WHAT THIS TASK INVOLVES
In the response, each entry below should appear again exactly as given.

MATERIAL PROVIDED
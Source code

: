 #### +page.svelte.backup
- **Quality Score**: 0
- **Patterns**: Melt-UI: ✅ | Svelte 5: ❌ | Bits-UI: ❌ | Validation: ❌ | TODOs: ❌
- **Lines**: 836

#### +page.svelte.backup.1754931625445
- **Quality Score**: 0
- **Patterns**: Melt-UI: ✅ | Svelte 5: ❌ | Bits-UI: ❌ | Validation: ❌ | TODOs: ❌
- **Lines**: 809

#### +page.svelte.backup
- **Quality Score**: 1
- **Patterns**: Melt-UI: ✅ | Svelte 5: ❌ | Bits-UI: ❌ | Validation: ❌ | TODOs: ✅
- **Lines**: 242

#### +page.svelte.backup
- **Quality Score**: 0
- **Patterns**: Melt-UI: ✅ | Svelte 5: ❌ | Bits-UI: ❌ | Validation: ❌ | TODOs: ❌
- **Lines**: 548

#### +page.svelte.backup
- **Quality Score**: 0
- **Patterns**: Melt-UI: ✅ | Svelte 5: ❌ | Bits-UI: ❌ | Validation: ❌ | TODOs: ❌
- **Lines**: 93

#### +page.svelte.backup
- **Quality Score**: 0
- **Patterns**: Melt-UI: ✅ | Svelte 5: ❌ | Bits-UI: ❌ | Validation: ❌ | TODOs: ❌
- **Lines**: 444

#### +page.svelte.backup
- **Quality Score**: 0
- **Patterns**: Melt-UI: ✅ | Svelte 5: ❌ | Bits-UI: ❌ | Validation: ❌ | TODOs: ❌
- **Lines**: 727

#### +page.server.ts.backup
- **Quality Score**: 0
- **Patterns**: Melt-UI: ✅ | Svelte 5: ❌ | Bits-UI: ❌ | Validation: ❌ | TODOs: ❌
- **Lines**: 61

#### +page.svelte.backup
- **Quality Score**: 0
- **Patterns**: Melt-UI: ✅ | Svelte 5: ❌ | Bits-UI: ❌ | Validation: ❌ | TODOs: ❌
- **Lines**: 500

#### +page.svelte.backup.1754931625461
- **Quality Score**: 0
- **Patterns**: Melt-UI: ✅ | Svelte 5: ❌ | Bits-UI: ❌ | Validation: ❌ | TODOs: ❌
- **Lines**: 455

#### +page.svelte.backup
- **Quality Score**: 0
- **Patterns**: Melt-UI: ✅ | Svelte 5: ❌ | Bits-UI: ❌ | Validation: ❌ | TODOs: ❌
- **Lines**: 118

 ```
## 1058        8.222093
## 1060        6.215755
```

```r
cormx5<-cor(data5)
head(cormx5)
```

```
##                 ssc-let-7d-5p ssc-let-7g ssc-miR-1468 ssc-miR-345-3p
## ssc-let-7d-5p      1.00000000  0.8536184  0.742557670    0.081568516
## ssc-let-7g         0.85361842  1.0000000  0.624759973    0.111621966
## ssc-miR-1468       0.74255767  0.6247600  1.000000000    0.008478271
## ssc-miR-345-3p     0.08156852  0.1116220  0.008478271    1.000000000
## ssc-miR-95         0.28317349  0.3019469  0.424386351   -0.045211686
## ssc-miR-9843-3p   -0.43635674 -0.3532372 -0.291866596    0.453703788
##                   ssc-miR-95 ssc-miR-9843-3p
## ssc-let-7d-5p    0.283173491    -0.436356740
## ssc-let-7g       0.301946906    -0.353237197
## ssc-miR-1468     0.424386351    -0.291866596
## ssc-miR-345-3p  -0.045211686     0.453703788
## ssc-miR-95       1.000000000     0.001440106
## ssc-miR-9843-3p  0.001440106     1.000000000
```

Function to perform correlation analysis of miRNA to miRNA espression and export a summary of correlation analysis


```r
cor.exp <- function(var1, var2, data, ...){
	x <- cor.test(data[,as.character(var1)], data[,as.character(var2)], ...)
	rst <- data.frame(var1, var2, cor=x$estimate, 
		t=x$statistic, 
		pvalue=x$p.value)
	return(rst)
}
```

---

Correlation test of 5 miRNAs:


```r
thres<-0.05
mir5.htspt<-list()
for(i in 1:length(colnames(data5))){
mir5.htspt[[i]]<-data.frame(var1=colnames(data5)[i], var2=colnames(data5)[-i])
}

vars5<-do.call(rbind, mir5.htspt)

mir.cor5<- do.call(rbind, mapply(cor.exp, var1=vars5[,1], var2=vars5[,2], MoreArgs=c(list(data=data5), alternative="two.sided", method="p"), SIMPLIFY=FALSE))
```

SOLUTION BELOW
Source code

: #### +page.svelte.backup
- **Quality Score**: 0
- **Patterns**: Melt-UI: ✅ | Svelte 5: ❌ | Bits-UI: ❌ | Validation: ❌ | TODOs: ❌
- **Lines**: 836

#### +page.svelte.backup.1754931625445
- **Quality Score**: 0
- **Patterns**: Melt-UI: ✅ | Svelte 5: ❌ | Bits-UI: ❌ | Validation: ❌ | TODOs: ❌
- **Lines**: 809

#### +page.svelte.backup
- **Quality Score**: 1
- **Patterns**: Melt-UI: ✅ | Svelte 5: ❌ | Bits-UI: ❌ | Validation: ❌ | TODOs: ✅
- **Lines**: 242

#### +page.svelte.backup
- **Quality Score**: 0
- **Patterns**: Melt-UI: ✅ | Svelte 5: ❌ | Bits-UI: ❌ | Validation: ❌ | TODOs: ❌
- **Lines**: 548

#### +page.svelte.backup
- **Quality Score**: 0
- **Patterns**: Melt-UI: ✅ | Svelte 5: ❌ | Bits-UI: ❌ | Validation: ❌ | TODOs: ❌
- **Lines**: 93

#### +page.svelte.backup
- **Quality Score**: 0
- **Patterns**: Melt-UI: ✅ | Svelte 5: ❌ | Bits-UI: ❌ | Validation: ❌ | TODOs: ❌
- **Lines**: 444

#### +page.svelte.backup
- **Quality Score**: 0
- **Patterns**: Melt-UI: ✅ | Svelte 5: ❌ | Bits-UI: ❌ | Validation: ❌ | TODOs: ❌
- **Lines**: 727

#### +page.server.ts.backup
- **Quality Score**: 0
- **Patterns**: Melt-UI: ✅ | Svelte 5: ❌ | Bits-UI: ❌ | Validation: ❌ | TODOs: ❌
- **Lines**: 61

#### +page.svelte.backup
- **Quality Score**: 0
- **Patterns**: Melt-UI: ✅ | Svelte 5: ❌ | Bits-UI: ❌ | Validation: ❌ | TODOs: ❌
- **Lines**: 500

#### +page.svelte.backup.1754931625461
- **Quality Score**: 0
- **Patterns**: Melt-UI: ✅ | Svelte 5: ❌ | Bits-UI: ❌ | Validation: ❌ | TODOs: ❌
- **Lines**: 455

#### +page.svelte.backup
- **Quality Score**: 0
- **Patterns**: Melt-UI: ✅ | Svelte 5: ❌ | Bits-UI: ❌ | Validation: ❌ | TODOs: ❌
- **Lines**: 118

 ```
## 1058        8.222093
## 1060        6.215755
```

```r
cormx5<-cor(data5)
head(cormx5)
```

```
##                 ssc-let-7d-5p ssc-let-7g ssc-miR-1468 ssc-miR-345-3p
## ssc-let-7d-5p      1.00000000  0.8536184  0.742557670    0.081568516
## ssc-let-7g         0.85361842  1.0000000  0.624759973    0.111621966
## ssc-miR-1468       0.74255767  0.6247600  1.000000000    0.008478271
## ssc-miR-345-3p     0.08156852  0.1116220  0.008478271    1.000000000
## ssc-miR-95         0.28317349  0.3019469  0.424386351   -0.045211686
## ssc-miR-9843-3p   -0.43635674 -0.3532372 -0.291866596    0.453703788
##                   ssc-miR-95 ssc-miR-9843-3p
## ssc-let-7d-5p    0.283173491    -0.436356740
## ssc-let-7g       0.301946906    -0.353237197
## ssc-miR-1468     0.424386351    -0.291866596
## ssc-miR-345-3p  -0.045211686     0.453703788
## ssc-miR-95       1.000000000     0.001440106
## ssc-miR-9843-3p  0.001440106     1.000000000
```

Function to perform correlation analysis of miRNA to miRNA espression and export a summary of correlation analysis


```r
cor.exp <- function(var1, var2, data, ...){
	x <- cor.test(data[,as.character(var1)], data[,as.character(var2)], ...)
	rst <- data.frame(var1, var2, cor=x$estimate, 
		t=x$statistic, 
		pvalue=x$p.value)
	return(rst)
}
```

---

Correlation test of 5 miRNAs:


```r
thres<-0.05
mir5.htspt<-list()
for(i in 1:length(colnames(data5))){
mir5.htspt[[i]]<-data.frame(var1=colnames(data5)[i], var2=colnames(data5)[-i])
}

vars5<-do.call(rbind, mir5.htspt)

mir.cor5<- do.call(rbind, mapply(cor.exp, var1=vars5[,1], var2=vars5[,2], MoreArgs=c(list(data=data5), alternative="two.sided", method="p"), SIMPLIFY=FALSE))
```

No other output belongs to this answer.